- **TASK**
Transcribe the entries exactly; images are not part of the copy.

TASK DATA section start

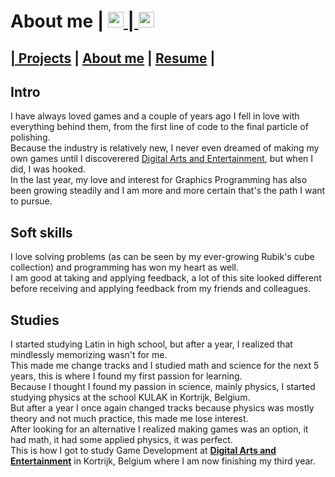 <link href="../Content/StyleSheet.css" rel="stylesheet"/> 

# About me | <a href="https://www.linkedin.com/in/daan-demaecker-3737b0265/"><img src="https://content.linkedin.com/content/dam/me/business/en-us/amp/brand-site/v2/bg/LI-Bug.svg.original.svg" alt="drawing" width="25"/> | <a href="https://github.com/DaanDemaecker"><img src="https://github.githubassets.com/assets/GitHub-Mark-ea2971cee799.png" alt="drawing" width="25"/>

## | [Projects](../README.md)  |    [About me](../AboutMe)  |    [Resume](../Resume) |
## Intro
I have always loved games and a couple of years ago I fell in love with everything behind them, from the first line of code to the final particle of polishing.  
Because the industry is relatively new, I never even dreamed of making my own games until I discoverered
<a href="https://www.digitalartsandentertainment.be/" target="_blank">Digital Arts and Entertainment</a>, but when I did, I was hooked.  
In the last year, my love and interest for Graphics Programming has also been growing steadily and I am more and more certain that's the path I want to pursue.

## Soft skills
I love solving problems (as can be seen by my ever-growing Rubik's cube collection) and programming has won my heart as well.  
I am good at taking and applying feedback, a lot of this site looked different before receiving and applying feedback from my friends and colleagues.

## Studies
I started studying Latin in high school, but after a year, I realized that mindlessly memorizing wasn't for me.  
This made me change tracks and I studied math and science for the next 5 years, this is where I found my first passion for learning.  
Because I thought I found my passion in science, mainly physics, I started studying physics at the school KULAK in Kortrijk, Belgium.  
But after a year I once again changed tracks because physics was mostly theory and not much practice, this made me lose interest.  
After looking for an alternative I realized making games was an option, it had math, it had some applied physics, it was perfect.  
This is how I got to study Game Development at [**Digital Arts and Entertainment**](https://www.digitalartsandentertainment.be) in Kortrijk, Belgium where I am now finishing my third year.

TASK DATA section end

- **REPLY TO THE EXERCISE**
 <link href="../Content/StyleSheet.css" rel="stylesheet"/> 

# About me | <a href="https://www.linkedin.com/in/daan-demaecker-3737b0265/"><img src="https://content.linkedin.com/content/dam/me/business/en-us/amp/brand-site/v2/bg/LI-Bug.svg.original.svg" alt="drawing" width="25"/> | <a href="https://github.com/DaanDemaecker"><img src="https://github.githubassets.com/assets/GitHub-Mark-ea2971cee799.png" alt="drawing" width="25"/>

## | [Projects](../README.md)  |    [About me](../AboutMe)  |    [Resume](../Resume) |
## Intro
I have always loved games and a couple of years ago I fell in love with everything behind them, from the first line of code to the final particle of polishing.  
Because the industry is relatively new, I never even dreamed of making my own games until I discoverered
<a href="https://www.digitalartsandentertainment.be/" target="_blank">Digital Arts and Entertainment</a>, but when I did, I was hooked.  
In the last year, my love and interest for Graphics Programming has also been growing steadily and I am more and more certain that's the path I want to pursue.

## Soft skills
I love solving problems (as can be seen by my ever-growing Rubik's cube collection) and programming has won my heart as well.  
I am good at taking and applying feedback, a lot of this site looked different before receiving and applying feedback from my friends and colleagues.

## Studies
I started studying Latin in high school, but after a year, I realized that mindlessly memorizing wasn't for me.  
This made me change tracks and I studied math and science for the next 5 years, this is where I found my first passion for learning.  
Because I thought I found my passion in science, mainly physics, I started studying physics at the school KULAK in Kortrijk, Belgium.  
But after a year I once again changed tracks because physics was mostly theory and not much practice, this made me lose interest.  
After looking for an alternative I realized making games was an option, it had math, it had some applied physics, it was perfect.  
This is how I got to study Game Development at [**Digital Arts and Entertainment**](https://www.digitalartsandentertainment.be) in Kortrijk, Belgium where I am now finishing my third year.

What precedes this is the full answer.